(Stored data entries)
------------------------------

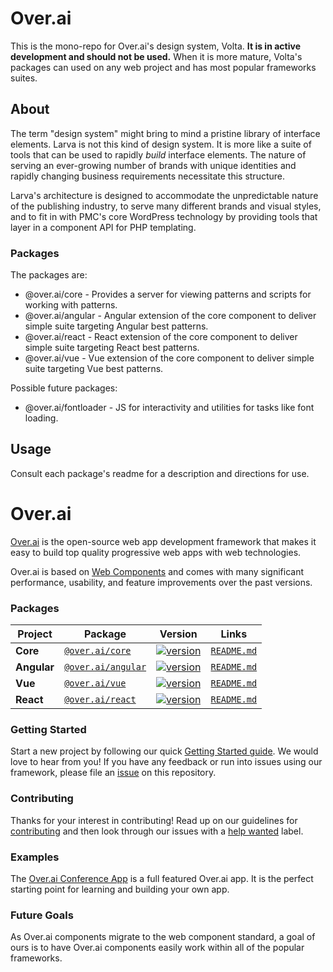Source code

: # Over.ai

This is the mono-repo for Over.ai's design system, Volta. **It is in active development and should not be used.** When it is more mature, Volta's packages can used on any web project and has most popular frameworks suites.

## About

The term "design system" might bring to mind a pristine library of interface elements. Larva is not this kind of design system. It is more like a suite of tools that can be used to rapidly _build_ interface elements. The nature of serving an ever-growing number of brands with unique identities and rapidly changing business requirements necessitate this structure.

Larva's architecture is designed to accommodate the unpredictable nature of the publishing industry, to serve many different brands and visual styles, and to fit in with PMC's core WordPress technology by providing tools that layer in a component API for PHP templating.

### Packages

The packages are:

* @over.ai/core - Provides a server for viewing patterns and scripts for working with patterns.
* @over.ai/angular - Angular extension of the core component to deliver simple suite targeting Angular best patterns.
* @over.ai/react - React extension of the core component to deliver simple suite targeting React best patterns.
* @over.ai/vue - Vue extension of the core component to deliver simple suite targeting Vue best patterns.

Possible future packages:

* @over.ai/fontloader - JS for interactivity and utilities for tasks like font loading. 

## Usage

Consult each package's readme for a description and directions for use.


# Over.ai

[Over.ai](https://over.ai/) is the open-source web app development framework that makes it easy to
build top quality progressive web apps with web technologies.

Over.ai is based on [Web Components](https://www.webcomponents.org/introduction) and comes with many significant performance, usability, and feature improvements over the past versions.


### Packages

| Project | Package | Version | Links |
| ------- | ------- | ------- |:-----:|
| **Core** | [`@over.ai/core`](https://www.npmjs.com/package/@over.ai/core) | [![version](https://img.shields.io/npm/v/@over.ai/core/latest.svg)](https://www.npmjs.com/package/@over.ai/core) | [`README.md`](core/README.md)
| **Angular** | [`@over.ai/angular`](https://www.npmjs.com/package/@over.ai/angular) | [![version](https://img.shields.io/npm/v/@over.ai/angular/latest.svg)](https://www.npmjs.com/package/@over.ai/angular) | [`README.md`](angular/README.md)
| **Vue** | [`@over.ai/vue`](https://www.npmjs.com/package/@over.ai/vue) | [![version](https://img.shields.io/npm/v/@over.ai/vue/latest.svg)](https://www.npmjs.com/package/@over.ai/vue) | [`README.md`](vue/README.md)
| **React** | [`@over.ai/react`](https://www.npmjs.com/package/@over.ai/react) | [![version](https://img.shields.io/npm/v/@over.ai/react/latest.svg)](https://www.npmjs.com/package/@over.ai/react) | [`README.md`](packages/react/README.md)

### Getting Started

Start a new project by following our quick [Getting Started guide](https://over.aiframework.com/getting-started/).
We would love to hear from you! If you have any feedback or run into issues using our framework, please file
an [issue](https://github.com/over.ai-team/over.ai/issues/new) on this repository.


### Contributing

Thanks for your interest in contributing! Read up on our guidelines for
[contributing](https://github.com/over.ai-team/over.ai/blob/master/.github/CONTRIBUTING.md)
and then look through our issues with a [help wanted](https://github.com/over.ai-team/over.ai/issues?q=is%3Aopen+is%3Aissue+label%3A%22help+wanted%22)
label.


### Examples

The [Over.ai Conference App](https://github.com/over.ai-team/over.ai-conference-app) is a full featured Over.ai app.
It is the perfect starting point for learning and building your own app.


### Future Goals

As Over.ai components migrate to the web component standard, a goal of ours is to have Over.ai components easily work within all of the popular frameworks.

------------------------------

*Work order*. Take every line above that includes "brands" and list it.

*Written solution*.
The term "design system" might bring to mind a pristine library of interface elements. Larva is not this kind of design system. It is more like a suite of tools that can be used to rapidly _build_ interface elements. The nature of serving an ever-growing number of brands with unique identities and rapidly changing business requirements necessitate this structure.
Larva's architecture is designed to accommodate the unpredictable nature of the publishing industry, to serve many different brands and visual styles, and to fit in with PMC's core WordPress technology by providing tools that layer in a component API for PHP templating.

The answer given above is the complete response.